Tuesday, October 26, 2004

Good coupling, bad coupling

Let's pick up where we left off. We saw in the last post that lattice perturbation theory, when applied naively, didn't work. That is, one and two loop estimates of short distance quantities didn't agree with the non-perturbativly measured values. There are three reasons for this: The first is the suitability of the bare lattice coupling $\alpha_0$ as a perturbative expansion parameter.

Forget about lattice perturbation theory for a minute. Just imagine we've computed something in standard QCD perturbation theory, as a series in the MSbar coupling
$$
F = f_0 + f_1 \alpha + f_2 \alpha^2 + \cdots
$$
We'll assume that this series is perfectly convergent, with each coefficient of order 1. If we assume they are one, and use $\alpha = 0.1$ we find
$$
F ~ 1.11 + O(0.001)
$$
We have a good series. Notice the one loop estimate would have been 1.1.

Now, what if we were perverse, and did the following
$$
\alpha = \alpha_b ( 1 + 1000 \alpha_b)
$$
Remember, in QCD the coupling constant is scheme dependant. So there's some scheme in which this is true.
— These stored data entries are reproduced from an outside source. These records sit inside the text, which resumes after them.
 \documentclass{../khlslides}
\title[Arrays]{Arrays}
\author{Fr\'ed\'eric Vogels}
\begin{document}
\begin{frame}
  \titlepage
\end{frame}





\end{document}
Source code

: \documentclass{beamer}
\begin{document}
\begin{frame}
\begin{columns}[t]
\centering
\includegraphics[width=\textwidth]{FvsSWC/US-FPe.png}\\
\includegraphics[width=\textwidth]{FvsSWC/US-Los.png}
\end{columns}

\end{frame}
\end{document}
Solving this with $\alpha= 0.1$ shows that $\alpha_b ~ 0.0095$ so we've made the coupling really small.

In terms of our new coupling we have
$$
F = f_0 + f_1 \alpha_b + (f2 + 1000 f_1) \alpha_b^2 + \cdots
$$
The series is still formally correct, but we've made the two loop contribution huge, and the one loop contribution tiny. So if we had only had the one loop contribution at hand, we'd get
$$
F ~ 1.0095
$$
Likewise, even with the two loop result, we'll still get the wrong answer because the three loop term is going to be messed up. What all this illustrates is that it's important to pick a coupling that's not abnormally small. If it is, the convergence of the perturbation series is very slow.
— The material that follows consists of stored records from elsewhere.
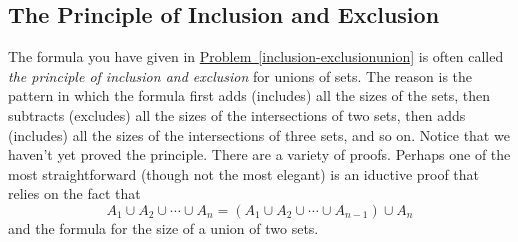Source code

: \documentclass[10pt,]{book}
\theoremstyle{plain}
\theoremstyle{definition}
\theoremstyle{definition}
\numberwithin{equation}{chapter}
\begin{document}
\subsection[{The Principle of Inclusion and Exclusion}]{The Principle of Inclusion and Exclusion}\label{subsection-45}
The formula you have given in \hyperref[inclusion-exclusionunion]{Problem~\ref{inclusion-exclusionunion}} is often called \emph{the principle of inclusion and exclusion} for unions of sets. The reason is the pattern in which the formula first adds (includes) all the sizes of the sets, then subtracts (excludes) all the sizes of the intersections of two sets, then adds (includes) all the sizes of the intersections of three sets, and so on.   Notice that we haven't yet proved the principle. There are a variety of proofs.  Perhaps one of the most straightforward (though not the most elegant) is an iductive proof that relies on the fact that%
\begin{equation*}
A_1 \cup A_2 \cup \cdots \cup A_n = \left(A_1 \cup A_2 \cup \cdots \cup A_{n-1}\right) \cup A_n
\end{equation*}
and the formula for the size of a union of two sets.%
\end{document}
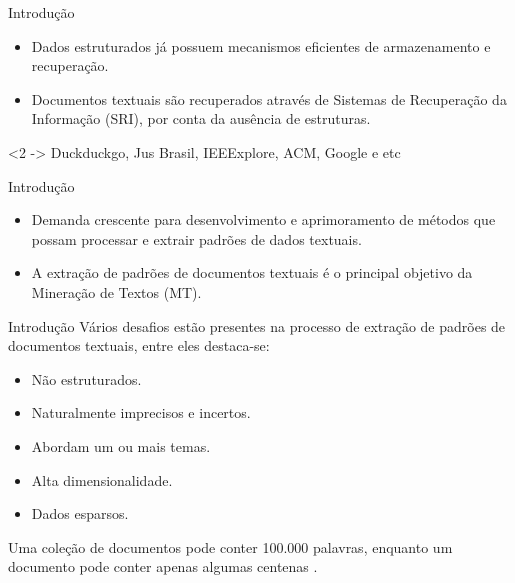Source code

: \documentclass[brazil]{beamer}
\begin{document}
\begin{frame}{Introdução}
  \begin{itemize}
    \item<1 -> Dados estruturados já possuem mecanismos eficientes de armazenamento e recuperação.
    \item<2 -> \alert{Documentos textuais} são recuperados através de Sistemas de Recuperação da
      Informação (SRI), por conta da \alert{ausência de estruturas}. 
  \end{itemize}
  \begin{examples}<2 ->
    Duckduckgo, Jus Brasil, IEEExplore, ACM, Google e etc 
  \end{examples}
\end{frame}


\begin{frame}{Introdução}
  \begin{itemize}
    \item Demanda crescente para desenvolvimento e aprimoramento de métodos que possam
      processar e \alert{extrair padrões} de \alert{dados textuais}. 
    \item A extração de padrões de documentos textuais é o principal objetivo da Mineração de Textos
      (MT).
  \end{itemize}
\end{frame}

\begin{frame}{Introdução}
  Vários desafios estão presentes na processo de extração de padrões de documentos textuais, entre
  eles destaca-se:
  \begin{itemize}
    \item Não estruturados.
    \item Naturalmente \alert{imprecisos} e \alert{incertos}. 
    \item Abordam um ou mais temas. 
    \item \alert{Alta dimensionalidade}.
    \item Dados \alert{esparsos}.
  \end{itemize}
  \begin{examples}
    Uma coleção de documentos pode conter 100.000 palavras, enquanto um documento pode conter apenas
    algumas centenas \cite{Aggarwal2012}.
  \end{examples}
\end{frame}
\end{document}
This is exactly what happens in lattice perturbation theory. The bare lattice coupling is quite small (the 1000 in the relationship above is more like 10, but it's still enough to screw things up), so perturbation theory really doesn't work well. The solution is to find a different coupling constant, and work with that.
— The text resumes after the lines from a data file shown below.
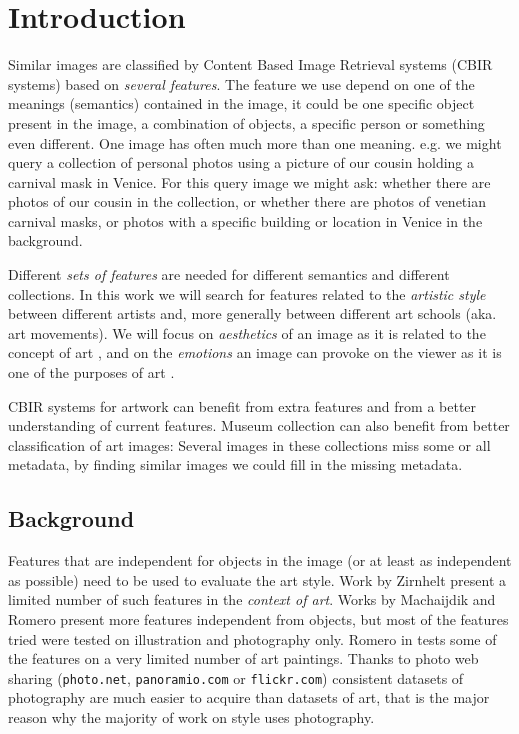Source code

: \documentclass[11pt,a4paper,twoside,openright,draft]{report}
\begin{document}
\newpage
\null
\thispagestyle{empty}
\newpage

\newpage
\setcounter{page}{1}

\chapter{Introduction}
\begin{multicols}{2}

Similar images are classified by Content Based Image Retrieval systems (CBIR
systems) based on \emph{several features}.  The feature we use depend on one of
the meanings (semantics) contained in the image, it could be one specific
object present in the image, a combination of objects, a specific person or
something even different.  One image has often much more than one meaning.
e.g. we might query a collection of personal photos using a picture of our
cousin holding a carnival mask in Venice.  For this query image we might ask:
whether there are photos of our cousin in the collection, or whether there are
photos of venetian carnival masks, or photos with a specific building or
location in Venice in the background.

Different \emph{sets of features} are needed for different semantics and
different collections.  In this work we will search for features related to the
\emph{artistic style} between different artists and, more generally between
different art schools (aka. art movements).  We will focus on \emph{aesthetics}
of an image as it is related to the concept of art \cite{rmc12ajs}, and on the
\emph{emotions} an image can provoke on the viewer as it is one of the purposes
of art \cite{mach10clas}.

CBIR systems for artwork \cite{cfsp12air,isv12mpeg,ymvz03tree} can benefit from
extra features and from a better understanding of current features.  Museum
collection can also benefit from better classification of art images:  Several
images in these collections miss some or all metadata, by finding similar
images we could fill in the missing metadata.

\section{Background}

Features that are independent for objects in the image (or at least as
independent as possible) need to be used to evaluate the art style.  Work by
Zirnhelt \cite{zirnhelt07art} present a limited number of such features in the
\emph{context of art}.  Works by Machaijdik \cite{mach10clas} and Romero
\cite{rmc12ajs} present more features independent from objects, but most of the
features tried were tested on illustration and photography only.  Romero in
\cite{rmc12ajs} tests some of the features on a very limited number of art
paintings.  Thanks to photo web sharing (\texttt{photo.net},
\texttt{panoramio.com} or \texttt{flickr.com}) consistent datasets of
photography are much easier to acquire than datasets of art, that is the major
reason why the majority of work on style uses photography.


\end{multicols}
\end{document}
There are any number of choices one could make. For example, you could use the MSbar coupling (which is good), but it makes more sense to use a coupling defined in some "latticey" sense. The coupling Lepage and Mackenzie proposed using is one defined from the short distance static quark potential $\alpha_V$. This coupling is defined such that the short distance part of the potential (the Coulomb part) is given in momentum space by
$$
V(q) = -4/3 \alpha_V(q)/q
$$
With this definition you can derive the connection between the bare coupling $\alpha_0$ and $\alpha_V$ by computing V(q) as an expansion in the former, then demanding it has the form given above. Quantities expressed in $\alpha_V$ tend to agree with non-perturbative data much better than those expressed in terms of the bare coupling.

One thing that we'd like to understand is the origin of the large numbers in the connection between the bare coupling, and the good (V) coupling. That is, what could give rise to the factor of 1000 in the example above, or the factor of 10 that occurs in practice? That'll
be the subject of the next post on tadpole diagrams.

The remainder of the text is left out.